• What to do
Which lines of the entries contain the word "with"? Please list them.
# # # # # # #
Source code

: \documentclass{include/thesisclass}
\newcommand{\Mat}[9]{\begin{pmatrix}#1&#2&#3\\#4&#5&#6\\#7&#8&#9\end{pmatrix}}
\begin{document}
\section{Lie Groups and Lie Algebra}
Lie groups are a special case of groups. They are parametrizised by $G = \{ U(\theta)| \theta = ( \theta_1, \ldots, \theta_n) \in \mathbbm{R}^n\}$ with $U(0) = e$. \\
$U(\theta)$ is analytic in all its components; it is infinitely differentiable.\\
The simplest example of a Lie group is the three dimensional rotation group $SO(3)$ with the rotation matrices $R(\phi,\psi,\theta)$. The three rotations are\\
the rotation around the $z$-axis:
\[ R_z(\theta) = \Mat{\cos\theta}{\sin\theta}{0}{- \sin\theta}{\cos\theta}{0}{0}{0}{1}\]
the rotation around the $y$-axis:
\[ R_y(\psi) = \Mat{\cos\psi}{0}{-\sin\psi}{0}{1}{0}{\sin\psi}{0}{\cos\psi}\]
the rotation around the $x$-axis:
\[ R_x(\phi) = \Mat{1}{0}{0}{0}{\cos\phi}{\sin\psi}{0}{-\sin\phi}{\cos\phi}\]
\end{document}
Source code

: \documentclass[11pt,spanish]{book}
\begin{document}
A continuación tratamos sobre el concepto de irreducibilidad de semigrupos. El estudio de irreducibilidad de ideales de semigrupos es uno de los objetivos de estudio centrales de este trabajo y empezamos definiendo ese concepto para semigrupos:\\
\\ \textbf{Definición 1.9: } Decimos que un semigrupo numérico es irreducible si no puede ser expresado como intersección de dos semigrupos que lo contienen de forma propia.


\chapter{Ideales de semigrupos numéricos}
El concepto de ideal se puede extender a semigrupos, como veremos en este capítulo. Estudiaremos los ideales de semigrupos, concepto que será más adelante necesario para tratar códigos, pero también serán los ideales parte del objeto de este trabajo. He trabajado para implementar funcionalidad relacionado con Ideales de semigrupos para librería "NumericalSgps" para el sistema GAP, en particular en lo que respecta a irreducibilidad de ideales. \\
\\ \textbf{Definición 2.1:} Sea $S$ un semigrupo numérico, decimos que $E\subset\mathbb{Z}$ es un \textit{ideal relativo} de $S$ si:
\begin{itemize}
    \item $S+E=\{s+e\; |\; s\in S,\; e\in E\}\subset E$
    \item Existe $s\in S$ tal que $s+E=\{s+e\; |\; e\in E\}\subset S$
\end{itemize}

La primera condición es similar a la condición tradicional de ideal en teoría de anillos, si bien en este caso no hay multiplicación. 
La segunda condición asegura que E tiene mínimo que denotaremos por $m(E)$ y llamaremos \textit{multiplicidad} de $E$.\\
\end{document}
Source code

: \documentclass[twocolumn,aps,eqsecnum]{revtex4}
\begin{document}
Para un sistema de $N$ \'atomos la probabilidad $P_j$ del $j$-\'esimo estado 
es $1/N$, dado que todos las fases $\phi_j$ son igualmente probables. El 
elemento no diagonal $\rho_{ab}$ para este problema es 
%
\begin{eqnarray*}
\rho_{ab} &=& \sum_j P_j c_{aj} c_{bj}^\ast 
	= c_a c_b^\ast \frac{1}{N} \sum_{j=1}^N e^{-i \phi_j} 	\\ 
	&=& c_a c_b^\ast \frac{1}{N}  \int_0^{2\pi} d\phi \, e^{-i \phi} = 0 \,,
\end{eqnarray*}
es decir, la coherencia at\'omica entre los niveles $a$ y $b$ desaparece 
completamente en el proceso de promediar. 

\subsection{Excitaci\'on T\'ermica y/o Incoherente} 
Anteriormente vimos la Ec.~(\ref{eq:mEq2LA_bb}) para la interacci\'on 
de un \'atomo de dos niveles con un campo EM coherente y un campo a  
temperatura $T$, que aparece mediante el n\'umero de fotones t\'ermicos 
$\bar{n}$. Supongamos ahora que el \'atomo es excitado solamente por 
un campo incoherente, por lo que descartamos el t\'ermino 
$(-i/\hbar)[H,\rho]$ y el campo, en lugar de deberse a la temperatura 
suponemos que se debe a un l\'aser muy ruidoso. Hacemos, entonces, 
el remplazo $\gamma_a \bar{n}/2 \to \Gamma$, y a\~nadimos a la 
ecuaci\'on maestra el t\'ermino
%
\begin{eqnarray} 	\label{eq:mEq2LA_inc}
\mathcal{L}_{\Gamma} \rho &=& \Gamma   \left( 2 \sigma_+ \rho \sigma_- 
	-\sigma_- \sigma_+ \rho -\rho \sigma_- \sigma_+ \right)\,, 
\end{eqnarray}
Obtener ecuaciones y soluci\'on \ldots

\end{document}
# # # # # # #
• Solution for this problem
Lie groups are a special case of groups. They are parametrizised by $G = \{ U(\theta)| \theta = ( \theta_1, \ldots, \theta_n) \in \mathbbm{R}^n\}$ with $U(0) = e$. \\
The simplest example of a Lie group is the three dimensional rotation group $SO(3)$ with the rotation matrices $R(\phi,\psi,\theta)$. The three rotations are\\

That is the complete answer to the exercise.